Exercise:
Should a line below contain the word "multicolumn", report it.

Exercise inputs:
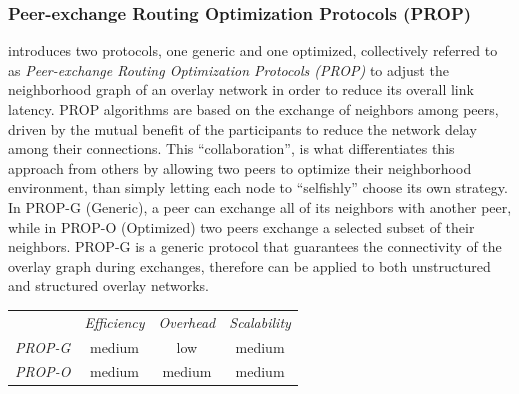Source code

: \subsubsection{Peer-exchange Routing Optimization Protocols (PROP)}
\cite{QCYCZ2007} introduces two protocols, one generic and one optimized,
collectively referred to as \emph{Peer-exchange Routing Optimization Protocols
(PROP)} to adjust the neighborhood graph of an overlay network in order to
reduce its overall link latency. PROP algorithms are based on the exchange of
neighbors among peers, driven by the mutual benefit of the participants to
reduce the network delay among their connections. This ``collaboration'', is
what differentiates this approach from others by allowing two peers to optimize
their neighborhood environment, than simply letting each node to ``selfishly''
choose its own strategy. In PROP-G (Generic), a peer can exchange all of its
neighbors with another peer, while in PROP-O (Optimized) two peers exchange a
selected subset of their neighbors. PROP-G is a generic protocol that guarantees
the connectivity of the overlay graph during exchanges, therefore can be applied
to both unstructured and structured overlay networks.

\begin{center}
\begin{tabular}{rccc}
\multicolumn{1}{r}{} &
\multicolumn{1}{c}{\emph{Efficiency}} &
\multicolumn{1}{c}{\emph{Overhead}} &
\multicolumn{1}{c}{\emph{Scalability}}
\\
\cline{2-4}
\emph{PROP-G} &
medium &
low &
medium \\
\emph{PROP-O} &
medium &
medium &
medium \\
\end{tabular}
\end{center}


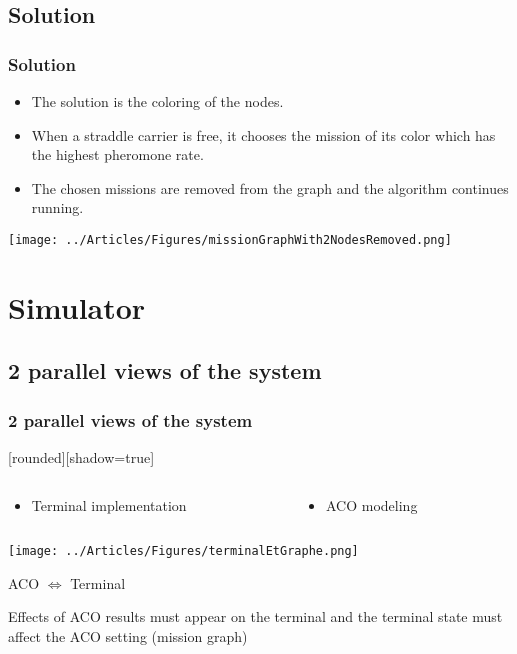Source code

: \documentclass{beamer}
\begin{document}
\subsection*{Solution}
\begin{frame}
\frametitle{Solution}

	\begin{itemize}
	  \item The solution is the coloring of the nodes.
	  \item When a straddle carrier is free, it chooses the mission of its color which has the highest pheromone rate.
	  \item The chosen missions are removed from the graph and the algorithm continues running.
	\end{itemize}
	
	\begin{center}
		\texttt{[image: ../Articles/Figures/missionGraphWith2NodesRemoved.png]}
	\end{center}
\end{frame}
\section{Simulator}
\subsection*{2 parallel views of the system}
\begin{frame}
\frametitle{2 parallel views of the system}
	[rounded][shadow=true]
 	\begin{columns}
	 	\begin{column}[l]{6cm}
	 		\begin{itemize}
				 \item Terminal implementation
			\end{itemize}
		\end{column}
		\begin{column}[r]{6cm}
			\begin{itemize}
				  \item ACO modeling\cite{Dutot2007}
			\end{itemize}
		\end{column}
 	\end{columns}
	\begin{center} \texttt{[image: ../Articles/Figures/terminalEtGraphe.png]} \end{center}

	\begin{block}{ACO $\Longleftrightarrow$ Terminal}
		\begin{center}
			Effects of ACO results must appear on the terminal and the terminal state must affect the ACO setting (mission graph)
	 	\end{center}
	\end{block}
\end{frame}
\end{document}
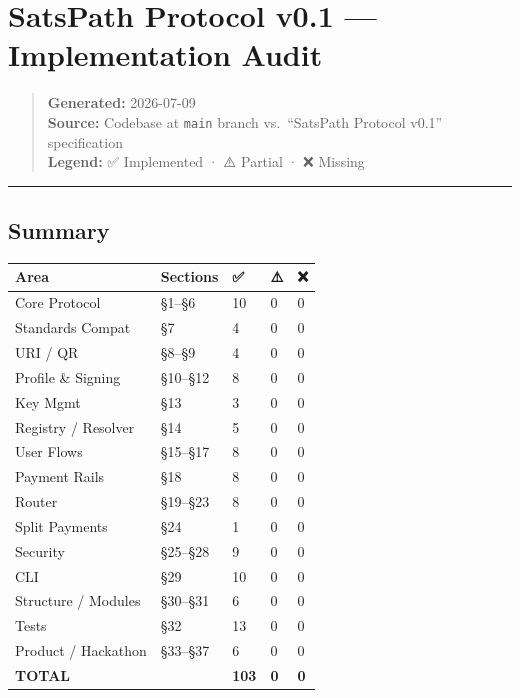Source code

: \documentclass[
]{article}
\author{}
\date{}
\begin{document}
\hypertarget{satspath-protocol-v0.1-implementation-audit}{%
\section{SatsPath Protocol v0.1 --- Implementation
Audit}\label{satspath-protocol-v0.1-implementation-audit}}

\begin{quote}
\textbf{Generated:} 2026-07-09\\
\textbf{Source:} Codebase at \texttt{main} branch vs.~``SatsPath
Protocol v0.1'' specification\\
\textbf{Legend:} ✅ Implemented · ⚠️ Partial · ❌ Missing
\end{quote}

\begin{center}\rule{0.5\linewidth}{0.5pt}\end{center}

\hypertarget{summary}{%
\subsection{Summary}\label{summary}}

\begin{longtable}[]{@{}lllll@{}}
\toprule\noalign{}
Area & Sections & ✅ & ⚠️ & ❌ \\
\midrule\noalign{}
\endhead
\bottomrule\noalign{}
\endlastfoot
Core Protocol & §1--§6 & 10 & 0 & 0 \\
Standards Compat & §7 & 4 & 0 & 0 \\
URI / QR & §8--§9 & 4 & 0 & 0 \\
Profile \& Signing & §10--§12 & 8 & 0 & 0 \\
Key Mgmt & §13 & 3 & 0 & 0 \\
Registry / Resolver & §14 & 5 & 0 & 0 \\
User Flows & §15--§17 & 8 & 0 & 0 \\
Payment Rails & §18 & 8 & 0 & 0 \\
Router & §19--§23 & 8 & 0 & 0 \\
Split Payments & §24 & 1 & 0 & 0 \\
Security & §25--§28 & 9 & 0 & 0 \\
CLI & §29 & 10 & 0 & 0 \\
Structure / Modules & §30--§31 & 6 & 0 & 0 \\
Tests & §32 & 13 & 0 & 0 \\
Product / Hackathon & §33--§37 & 6 & 0 & 0 \\
\textbf{TOTAL} & & \textbf{103} & \textbf{0} & \textbf{0} \\
\end{longtable}
\end{document}
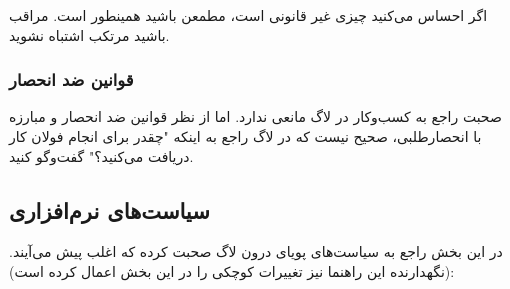 
اگر احساس می‌کنید چیزی غیر قانونی است، مطمعن باشید همینطور است. مراقب باشید مرتکب اشتباه نشوید.

\subsubsection{قوانین ضد انحصار}
صحبت راجع به کسب‌وکار در لاگ مانعی ندارد. اما از نظر قوانین ضد انحصار و مبارزه با انحصارطلبی، صحیح نیست
که در لاگ راجع به اینکه "چقدر برای انجام فولان کار دریافت می‌کنید؟" گفت‌وگو کنید.

\subsection{سیاست‌های نرم‌افزاری}
در این بخش راجع به سیاست‌های پویای درون لاگ صحبت کرده که اغلب پیش می‌آیند.
(نگهدارنده این راهنما نیز تغییرات کوچکی را در این بخش اعمال کرده است):


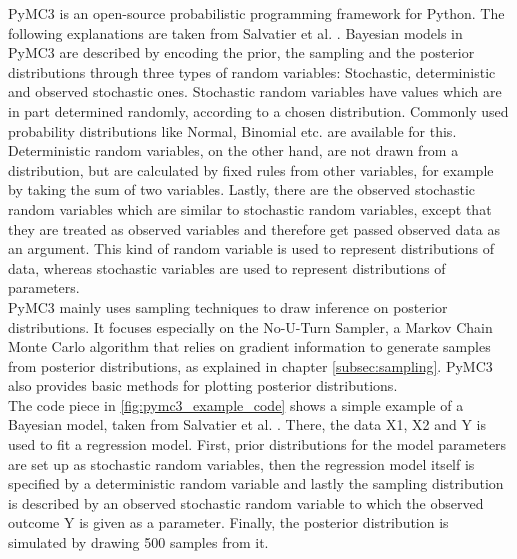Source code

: \documentclass{article}
\begin{document}
PyMC3 is an open-source probabilistic programming framework for Python. The following explanations are taken from Salvatier et al. \cite{Salvatier2016}. Bayesian models in PyMC3 are described by encoding the prior, the sampling and the posterior distributions through three types of random variables: Stochastic, deterministic and observed stochastic ones. Stochastic random variables have values which are in part determined randomly, according to a chosen distribution. Commonly used probability distributions like Normal, Binomial etc. are available for this. Deterministic random variables, on the other hand, are not drawn from a distribution, but are calculated by fixed rules from other variables, for example by taking the sum of two variables. Lastly, there are the observed stochastic random variables which are similar to stochastic random variables, except that they are treated as observed variables and therefore get passed observed data as an argument. This kind of random variable is used to represent distributions of data, whereas stochastic variables are used to represent distributions of parameters.
\\
PyMC3 mainly uses sampling techniques to draw inference on posterior distributions. It focuses especially on the No-U-Turn Sampler, a Markov Chain Monte Carlo algorithm that relies on gradient information to generate samples from posterior distributions, as explained in chapter \ref{subsec:sampling}. PyMC3 also provides basic methods for plotting posterior distributions.
\\
The code piece  in \ref{fig:pymc3_example_code} shows a simple example of a Bayesian model, taken from Salvatier et al. \cite{Salvatier2016}. There, the data X1, X2 and Y is used to fit a regression model. First, prior distributions for the model parameters are set up as stochastic random variables, then the regression model itself is specified by a deterministic random variable and lastly the sampling distribution is described by an observed stochastic random variable to which the observed outcome Y is given as a parameter. Finally, the posterior distribution is simulated by drawing 500 samples from it.
\end{document}
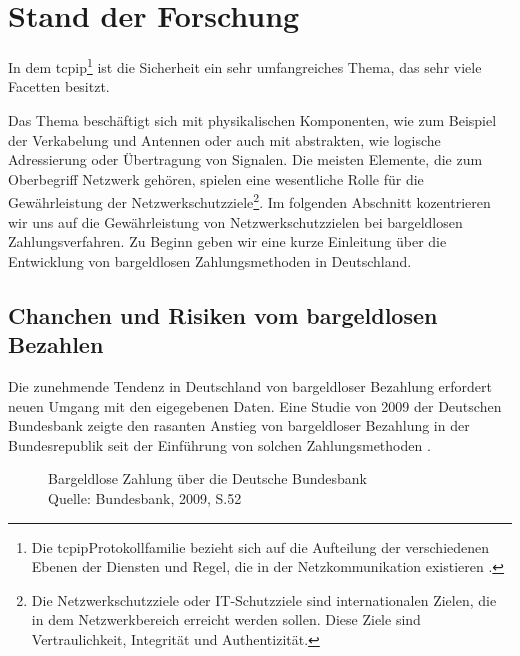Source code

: \section{Stand der Forschung}

In dem \acrfull{tcpip}\footnote{Die \acrshort{tcpip}Protokollfamilie bezieht sich auf die Aufteilung 
der verschiedenen Ebenen der Diensten und Regel, die in der Netzkommunikation existieren \cite{refbook:SWIS}.} ist 
die Sicherheit ein sehr umfangreiches Thema, das sehr viele Facetten besitzt. 


Das Thema beschäftigt sich mit physikalischen 
Komponenten, wie zum Beispiel der Verkabelung und Antennen oder auch mit abstrakten, wie logische Adressierung oder 
Übertragung von Signalen. Die meisten Elemente, die zum Oberbegriff Netzwerk gehören, spielen eine wesentliche Rolle 
für die Gewährleistung der Netzwerkschutzziele\footnote{Die Netzwerkschutzziele oder IT-Schutzziele sind internationalen
Zielen, die in dem Netzwerkbereich erreicht werden sollen. Diese Ziele sind Vertraulichkeit, Integrität und 
Authentizität.}. Im folgenden Abschnitt kozentrieren wir uns auf die Gewährleistung von Netzwerkschutzzielen
bei bargeldlosen Zahlungsverfahren. Zu Beginn geben wir eine kurze Einleitung über die Entwicklung von bargeldlosen
Zahlungsmethoden in Deutschland.


\subsection{Chanchen und Risiken vom bargeldlosen Bezahlen}

Die zunehmende Tendenz in Deutschland von bargeldloser Bezahlung erfordert neuen Umgang mit den eigegebenen Daten. 
Eine Studie von 2009 der Deutschen Bundesbank zeigte den rasanten Anstieg von bargeldloser Bezahlung in der
Bundesrepublik seit der Einführung von solchen Zahlungsmethoden \cite{refrep:DBCP}.

\begin{figure}[H]
    \caption{Bargeldlose Zahlung über die Deutsche Bundesbank\\ Quelle: Bundesbank, 2009, S.52}
    \label{fig:refrep_DB}
\end{figure}


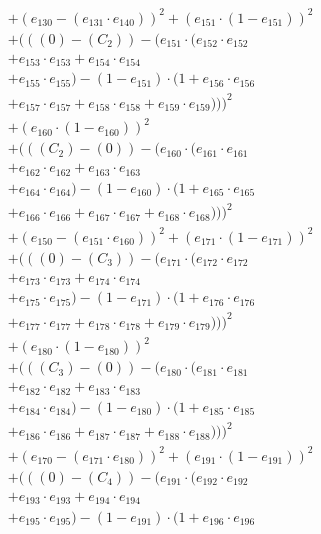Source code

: \documentclass[10pt, a4paper]{article}
\begin{document}
\begin{small}
\begin{align*}
& + (e_{130} - (e_{131} \cdot e_{140}))^{2} + (e_{151} \cdot (1 - e_{151}))^{2} \\
& + (((0) - (C_{2})) - (e_{151} \cdot (e_{152} \cdot e_{152} \\
& + e_{153} \cdot e_{153} + e_{154} \cdot e_{154} \\
& + e_{155} \cdot e_{155}) - (1 - e_{151}) \cdot (1 + e_{156} \cdot e_{156} \\
& + e_{157} \cdot e_{157} + e_{158} \cdot e_{158} + e_{159} \cdot e_{159})))^{2} \\
& + (e_{160} \cdot (1 - e_{160}))^{2} \\
& + (((C_{2}) - (0)) - (e_{160} \cdot (e_{161} \cdot e_{161} \\
& + e_{162} \cdot e_{162} + e_{163} \cdot e_{163} \\
& + e_{164} \cdot e_{164}) - (1 - e_{160}) \cdot (1 + e_{165} \cdot e_{165} \\
& + e_{166} \cdot e_{166} + e_{167} \cdot e_{167} + e_{168} \cdot e_{168})))^{2} \\
& + (e_{150} - (e_{151} \cdot e_{160}))^{2} + (e_{171} \cdot (1 - e_{171}))^{2} \\
& + (((0) - (C_{3})) - (e_{171} \cdot (e_{172} \cdot e_{172} \\
& + e_{173} \cdot e_{173} + e_{174} \cdot e_{174} \\
& + e_{175} \cdot e_{175}) - (1 - e_{171}) \cdot (1 + e_{176} \cdot e_{176} \\
& + e_{177} \cdot e_{177} + e_{178} \cdot e_{178} + e_{179} \cdot e_{179})))^{2} \\
& + (e_{180} \cdot (1 - e_{180}))^{2} \\
& + (((C_{3}) - (0)) - (e_{180} \cdot (e_{181} \cdot e_{181} \\
& + e_{182} \cdot e_{182} + e_{183} \cdot e_{183} \\
& + e_{184} \cdot e_{184}) - (1 - e_{180}) \cdot (1 + e_{185} \cdot e_{185} \\
& + e_{186} \cdot e_{186} + e_{187} \cdot e_{187} + e_{188} \cdot e_{188})))^{2} \\
& + (e_{170} - (e_{171} \cdot e_{180}))^{2} + (e_{191} \cdot (1 - e_{191}))^{2} \\
& + (((0) - (C_{4})) - (e_{191} \cdot (e_{192} \cdot e_{192} \\
& + e_{193} \cdot e_{193} + e_{194} \cdot e_{194} \\
& + e_{195} \cdot e_{195}) - (1 - e_{191}) \cdot (1 + e_{196} \cdot e_{196} \\

\end{align*}
\end{small}
\end{document}
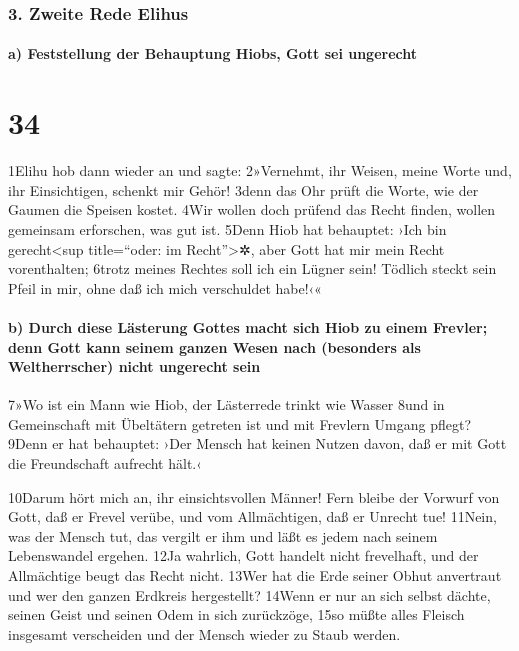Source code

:\hypertarget{zweite-rede-elihus}{%
\subsubsection{3. Zweite Rede Elihus}\label{zweite-rede-elihus}}

\hypertarget{a-feststellung-der-behauptung-hiobs-gott-sei-ungerecht}{%
\paragraph{a) Feststellung der Behauptung Hiobs, Gott sei
ungerecht}\label{a-feststellung-der-behauptung-hiobs-gott-sei-ungerecht}}

\hypertarget{section-33}{%
\section{34}\label{section-33}}

1Elihu hob dann wieder an und sagte: 2»Vernehmt, ihr Weisen, meine Worte
und, ihr Einsichtigen, schenkt mir Gehör! 3denn das Ohr prüft die Worte,
wie der Gaumen die Speisen kostet. 4Wir wollen doch prüfend das Recht
finden, wollen gemeinsam erforschen, was gut ist. 5Denn Hiob hat
behauptet: ›Ich bin gerecht\textless sup title=``oder: im
Recht''\textgreater✲, aber Gott hat mir mein Recht vorenthalten; 6trotz
meines Rechtes soll ich ein Lügner sein! Tödlich steckt sein Pfeil in
mir, ohne daß ich mich verschuldet habe!‹«

\hypertarget{b-durch-diese-luxe4sterung-gottes-macht-sich-hiob-zu-einem-frevler-denn-gott-kann-seinem-ganzen-wesen-nach-besonders-als-weltherrscher-nicht-ungerecht-sein}{%
\paragraph{b) Durch diese Lästerung Gottes macht sich Hiob zu einem
Frevler; denn Gott kann seinem ganzen Wesen nach (besonders als
Weltherrscher) nicht ungerecht
sein}\label{b-durch-diese-luxe4sterung-gottes-macht-sich-hiob-zu-einem-frevler-denn-gott-kann-seinem-ganzen-wesen-nach-besonders-als-weltherrscher-nicht-ungerecht-sein}}

7»Wo ist ein Mann wie Hiob, der Lästerrede trinkt wie Wasser 8und in
Gemeinschaft mit Übeltätern getreten ist und mit Frevlern Umgang pflegt?
9Denn er hat behauptet: ›Der Mensch hat keinen Nutzen davon, daß er mit
Gott die Freundschaft aufrecht hält.‹

10Darum hört mich an, ihr einsichtsvollen Männer! Fern bleibe der
Vorwurf von Gott, daß er Frevel verübe, und vom Allmächtigen, daß er
Unrecht tue! 11Nein, was der Mensch tut, das vergilt er ihm und läßt es
jedem nach seinem Lebenswandel ergehen. 12Ja wahrlich, Gott handelt
nicht frevelhaft, und der Allmächtige beugt das Recht nicht. 13Wer hat
die Erde seiner Obhut anvertraut und wer den ganzen Erdkreis
hergestellt? 14Wenn er nur an sich selbst dächte, seinen Geist und
seinen Odem in sich zurückzöge, 15so müßte alles Fleisch insgesamt
verscheiden und der Mensch wieder zu Staub werden.

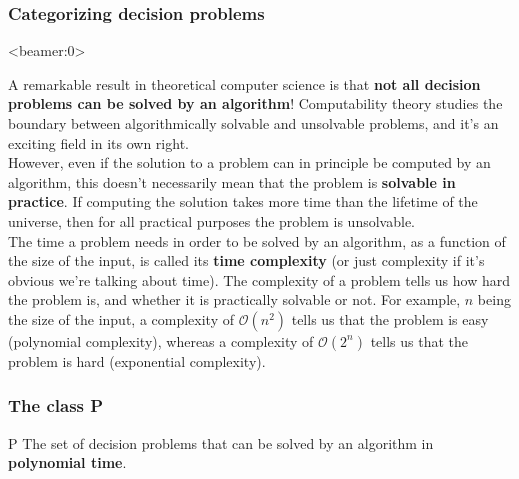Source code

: \documentclass[handout, 12pt]{beamer}
\newcommand{\bigo}[1]{\mathcal{O}\mathopen{}\left(#1\right)\mathclose{}}
\begin{document}
\begin{frame}

\frametitle{Categorizing decision problems}
\centering
{}

\end{frame}

\begin{frame}<beamer:0>

\footnotesize
A remarkable result in theoretical computer science is that \textbf{not all decision problems can be solved by an algorithm}! Computability theory studies the boundary between algorithmically solvable and unsolvable problems, and it's an exciting field in its own right.
\\[0.6em]
However, even if the solution to a problem can in principle be computed by an algorithm, this doesn't necessarily mean that the problem is \textbf{solvable in practice}. If computing the solution takes more time than the lifetime of the universe, then for all practical purposes the problem is unsolvable.
\\[0.6em]
The time a problem needs in order to be solved by an algorithm, as a function of the size of the input, is called its \textbf{time complexity} (or just complexity if it's obvious we're talking about time). The complexity of a problem tells us how hard the problem is, and whether it is practically solvable or not. For example, $n$ being the size of the input, a complexity of $\bigo{n^2}$ tells us that the problem is easy (polynomial complexity), whereas a complexity of $\bigo{2^n}$ tells us that the problem is hard (exponential complexity).

\end{frame}

\begin{frame}

\frametitle{The class P}

\begin{block}{P}
The set of decision problems that can be solved by an algorithm in \textbf{polynomial time}.
\end{block}

\end{frame}
\end{document}
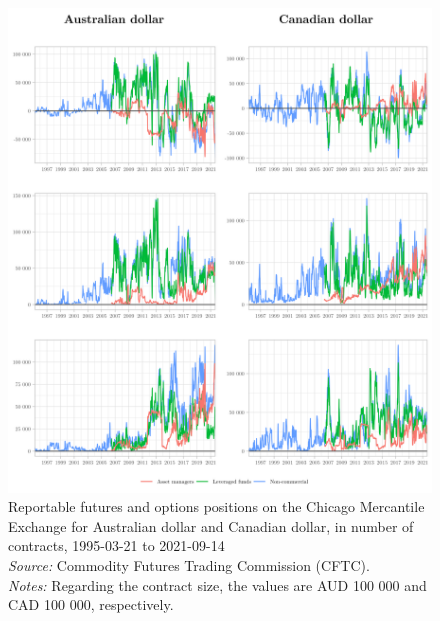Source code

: \documentclass[a4paper, twoside]{templates/ociamthesis}
\begin{document}
\begin{figure}[!ht]

{\centering \includegraphics[width=0.99\columnwidth]{figure/GTOG_AUDCAD} 

}

\caption[Reportable futures and options positions on the Chicago Mercantile Exchange for Australian dollar and Canadian dollar, in number of contracts, 1995-03-21 to 2021-09-14]{Reportable futures and options positions on the Chicago Mercantile Exchange for Australian dollar and Canadian dollar, in number of contracts, 1995-03-21 to 2021-09-14 \\ \scriptsize \textit{Source:} Commodity Futures Trading Commission (CFTC). \\ \scriptsize \textit{Notes:} Regarding the contract size, the values are AUD 100 000 and CAD 100 000, respectively.}\label{fig:FigureA31}
\end{figure}

\clearpage
\end{document}
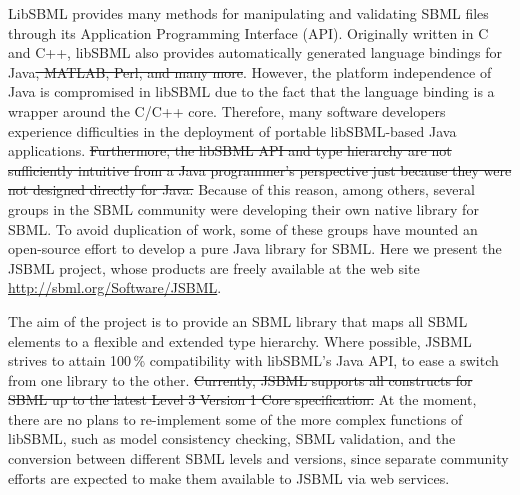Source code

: \documentclass{bioinfo}
\begin{document}
LibSBML provides many methods for manipulating and validating
SBML files through its Application Programming Interface (API).
Originally written in C and C++, libSBML also provides automatically generated 
language bindings for Java\texttrademark\sout{, MATLAB\texttrademark, Perl, and
many more}. However, the platform independence of Java is compromised
in libSBML due to the fact that the language binding is a
wrapper around the C/C++ core. 
Therefore, many software developers experience difficulties in
the deployment of portable libSBML-based Java applications.
\sout{Furthermore, the libSBML API and type hierarchy are not sufficiently
intuitive from a Java programmer's perspective just because they were not
designed directly for Java.}
Because of this reason, among others, several groups in the SBML community
were developing their own native library for SBML. To avoid duplication of
work, some of these groups have mounted an open-source effort to
develop a pure Java library for SBML. Here we present the JSBML
project, whose products are freely available at the web site
\href{http://sbml.org/Software/JSBML}{http://sbml.org/Software/JSBML}.

The aim of the project is to provide an SBML
library that maps all SBML elements to a flexible and extended
type hierarchy. Where possible, JSBML strives to attain
100\,\% compatibility with libSBML's Java API, to ease a switch from
one library to the other.\sout{ Currently, JSBML supports all constructs
for SBML up to the latest Level 3 Version 1 Core specification.} At the moment,
there are no plans to re-implement some of the more complex functions of
libSBML, such as model consistency checking, SBML validation,
and the conversion between different SBML levels and versions,
since separate community efforts are expected to make them
available to JSBML via web services.

\end{document}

The answer:
\multicolumn{1}{r}{} &
\multicolumn{1}{c}{\emph{Efficiency}} &
\multicolumn{1}{c}{\emph{Overhead}} &
\multicolumn{1}{c}{\emph{Scalability}}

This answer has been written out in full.